I've been suffering needlessly for 2 years untill I found this article on the net that changed my life.All I have to say is question your toilet. Did you know that 2/3 of the human population squat rather than sit on the lou?visit my blog @ http://overibs.blogspot.com/When your free of ibs and unable to sleep from the joy of being free ( like I was) all I ask for is for you to click some "google ads" around my page.This cured me, I'm not guaranteeing it will work for you, at the very least it will improve your situation! Relief is on it's way http://overibs.blogspot.com/


----------



## shirleyibs (Feb 12, 2008)

Yes, IBS-D can make havoc of your life. I am 59 and I have been trying to live with IBS since the birth of my first child 36 years ago. I know about everything there is to know about IBS and what it does to your life. My GI doctors had me on the list of older meds that were available in the 80's and 90's.
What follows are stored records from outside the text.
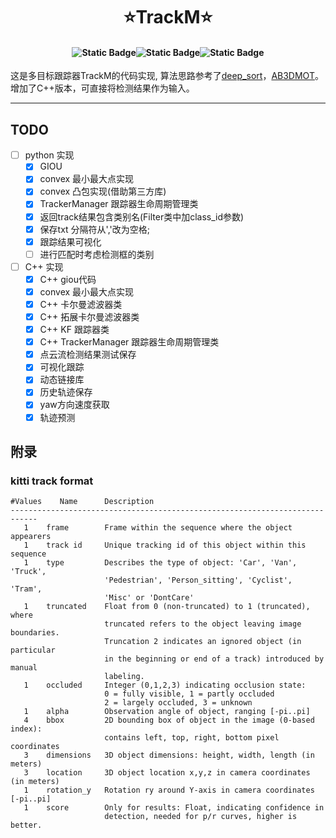 # <div align='center'> ⭐TrackM⭐ </div>

#### <p align = "center">![Static Badge](https://img.shields.io/badge/mayufeng-blue?style=flat&label=Author)![Static Badge](https://img.shields.io/badge/2024/06/01-blue?style=flat&label=CreateTime)![Static Badge](https://img.shields.io/badge/97357473@qq\.com\-blue?style=flat&label=Email)</p>

这是多目标跟踪器TrackM的代码实现, 算法思路参考了[deep_sort](https://github.com/nwojke/deep_sort)，[AB3DMOT](https://github.com/xinshuoweng/AB3DMOT)。增加了C++版本，可直接将检测结果作为输入。

---

## TODO

- [ ] python 实现
   - [x] GIOU
   - [x] convex 最小最大点实现
   - [x] convex 凸包实现(借助第三方库)
   - [x] TrackerManager 跟踪器生命周期管理类
   - [x] 返回track结果包含类别名(Filter类中加class_id参数)
   - [x] 保存txt 分隔符从','改为空格;
   - [x] 跟踪结果可视化
   - [ ] 进行匹配时考虑检测框的类别

- [ ] C++ 实现
   - [x] C++ giou代码
   - [x] convex 最小最大点实现
   - [x] C++ 卡尔曼滤波器类
   - [x] C++ 拓展卡尔曼滤波器类
   - [x] C++ KF  跟踪器类
   - [x] C++ TrackerManager 跟踪器生命周期管理类
   - [x] 点云流检测结果测试保存
   - [x] 可视化跟踪
   - [x] 动态链接库
   - [x] 历史轨迹保存
   - [x] yaw方向速度获取
   - [x] 轨迹预测

##  附录

### kitti track format

```
#Values    Name      Description
----------------------------------------------------------------------------
   1    frame        Frame within the sequence where the object appearers
   1    track id     Unique tracking id of this object within this sequence
   1    type         Describes the type of object: 'Car', 'Van', 'Truck',
                     'Pedestrian', 'Person_sitting', 'Cyclist', 'Tram',
                     'Misc' or 'DontCare'
   1    truncated    Float from 0 (non-truncated) to 1 (truncated), where
                     truncated refers to the object leaving image boundaries.
                     Truncation 2 indicates an ignored object (in particular
                     in the beginning or end of a track) introduced by manual
                     labeling.
   1    occluded     Integer (0,1,2,3) indicating occlusion state:
                     0 = fully visible, 1 = partly occluded
                     2 = largely occluded, 3 = unknown
   1    alpha        Observation angle of object, ranging [-pi..pi]
   4    bbox         2D bounding box of object in the image (0-based index):
                     contains left, top, right, bottom pixel coordinates
   3    dimensions   3D object dimensions: height, width, length (in meters)
   3    location     3D object location x,y,z in camera coordinates (in meters)
   1    rotation_y   Rotation ry around Y-axis in camera coordinates [-pi..pi]
   1    score        Only for results: Float, indicating confidence in
                     detection, needed for p/r curves, higher is better.
```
I finally had to go on disability because of if in 1995. I left a very successful career as a HS Choral Director. I found out that it was not very smart to eat a few tablespoons of food per day to keep yourself from going to the bathroom so much. I had 240 students involved in the production of the musical "George M" and I had no time for the bathroom life. Sad thing was that I still had to go to the bathroom even with that small amount of food as soon as it hit my stomach. I lived off of my "extra pounds" for 3 months, lost 50 pounds, and ended up in the hospital close to death due to potassium lose. I was in much pain during that time. Somehow I pulled out of it, but I could not return to my career. I did learn that in my case, it was not what I ate, it was the response to what went into my mouth and stomach. When Lotronex came along, I finally had some control of my life back; it was a miracle drug for me. Since the drug was pulled from the market I have dealt with much distress. I am trying to get Lotronex again, but it is my experience that many in the medical profession have little understanding of IBS. It is very difficult for many of us to travel to a research center in order to find a doctor who will really be interested in listening to what we already know about our own digestive system and how it responds to food. But, if IBS rules what you do, that probably is your best option if you want a life. I am widening my travel time to 3-5 hours each way to get some help. I do not like the bathroom life and I hate wearing diapers in order to go out of my house. I also hate the many times that I have not made it to a bathroom and the humiliation and tears with every one of those messes. The standard medications do not work for me, as the food response is still there, and more painful due to the effects of the meds. Yes, IBS has ruined my life for a number of years; I just do what I can to get through each day. I understand what many of you are going through. Just remember, there are those of us who have been there, done that. I have been able to renew my strength during my most trying hours by reading the post on this forum.Shirley at home with IBS-D


----------



## blastocystishominis.com (Feb 25, 2008)

New line of thought www.blastocystishominis.com


----------



## newenglander2 (Feb 25, 2008)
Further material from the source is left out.